(Beginning of PROVIDED DATA)

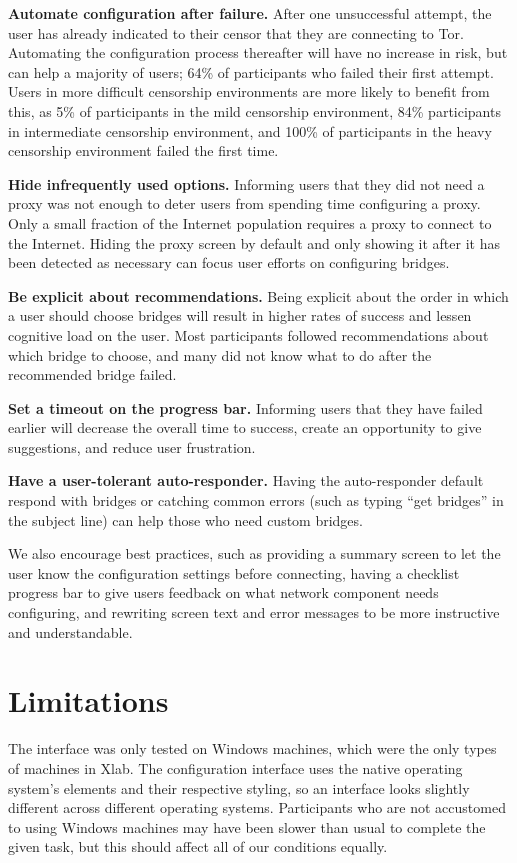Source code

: \documentclass[USenglish,oneside,twocolumn]{article}
\begin{document}
\begin{description}
\item {\bfseries Automate configuration after failure.} After one unsuccessful attempt, the user has already indicated to their censor that they are connecting to Tor. Automating the configuration process thereafter will have no increase in risk, but can help a majority of users; 64\% of participants who failed their first attempt. Users in more difficult censorship environments are more likely to benefit from this, as 5\% of participants in the mild censorship environment, 84\% participants in intermediate censorship environment, and 100\% of participants in the heavy censorship environment failed the first time.
\item{\bfseries Hide infrequently used options.} Informing users that they did not need a proxy was not enough to deter users from spending time configuring a proxy. Only a small fraction of the Internet population requires a proxy to connect to the Internet. Hiding the proxy screen by default and only showing it after it has been detected as necessary can focus user efforts on configuring bridges.
\item {\bfseries Be explicit about recommendations.} Being explicit about the order in which a user should choose bridges will result in higher rates of success and lessen cognitive load on the user. Most participants followed recommendations about which bridge to choose, and many did not know what to do after the recommended bridge failed. 
\item{\bfseries Set a timeout on the progress bar.} Informing users that they have failed earlier will decrease the overall time to success, create an opportunity to give suggestions, and reduce user frustration. 
\item{\bfseries Have a user-tolerant auto-responder.} Having the auto-responder default respond with bridges or catching common errors (such as typing ``get bridges'' in the subject line) can help those who need custom bridges. 
\end{description} 

We also encourage best practices, such as providing a summary screen to let the user know the configuration settings before connecting, having a checklist progress bar to give users feedback on what network component needs configuring, and rewriting screen text and error messages to be more instructive and understandable. 

\section{Limitations} 
The interface was only tested on Windows machines, which were the only types of machines in Xlab. The configuration interface uses the native operating system's elements and their respective styling, so an interface looks slightly different across different operating systems. Participants who are not accustomed to using Windows machines may have been slower than usual to complete the given task, but this should affect all of our conditions equally. 
\end{document}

(End of PROVIDED DATA)

▶ [PROMPT]
Each record is to be copied word for word, with no images carried over.

▶ [EXERCISE OUTPUT]
Source code

: \documentclass[USenglish,oneside,twocolumn]{article}
\begin{document}
\begin{description}
\item {\bfseries Automate configuration after failure.} After one unsuccessful attempt, the user has already indicated to their censor that they are connecting to Tor. Automating the configuration process thereafter will have no increase in risk, but can help a majority of users; 64\% of participants who failed their first attempt. Users in more difficult censorship environments are more likely to benefit from this, as 5\% of participants in the mild censorship environment, 84\% participants in intermediate censorship environment, and 100\% of participants in the heavy censorship environment failed the first time.
\item{\bfseries Hide infrequently used options.} Informing users that they did not need a proxy was not enough to deter users from spending time configuring a proxy. Only a small fraction of the Internet population requires a proxy to connect to the Internet. Hiding the proxy screen by default and only showing it after it has been detected as necessary can focus user efforts on configuring bridges.
\item {\bfseries Be explicit about recommendations.} Being explicit about the order in which a user should choose bridges will result in higher rates of success and lessen cognitive load on the user. Most participants followed recommendations about which bridge to choose, and many did not know what to do after the recommended bridge failed. 
\item{\bfseries Set a timeout on the progress bar.} Informing users that they have failed earlier will decrease the overall time to success, create an opportunity to give suggestions, and reduce user frustration. 
\item{\bfseries Have a user-tolerant auto-responder.} Having the auto-responder default respond with bridges or catching common errors (such as typing ``get bridges'' in the subject line) can help those who need custom bridges. 
\end{description} 

We also encourage best practices, such as providing a summary screen to let the user know the configuration settings before connecting, having a checklist progress bar to give users feedback on what network component needs configuring, and rewriting screen text and error messages to be more instructive and understandable. 

\section{Limitations} 
The interface was only tested on Windows machines, which were the only types of machines in Xlab. The configuration interface uses the native operating system's elements and their respective styling, so an interface looks slightly different across different operating systems. Participants who are not accustomed to using Windows machines may have been slower than usual to complete the given task, but this should affect all of our conditions equally. 
\end{document}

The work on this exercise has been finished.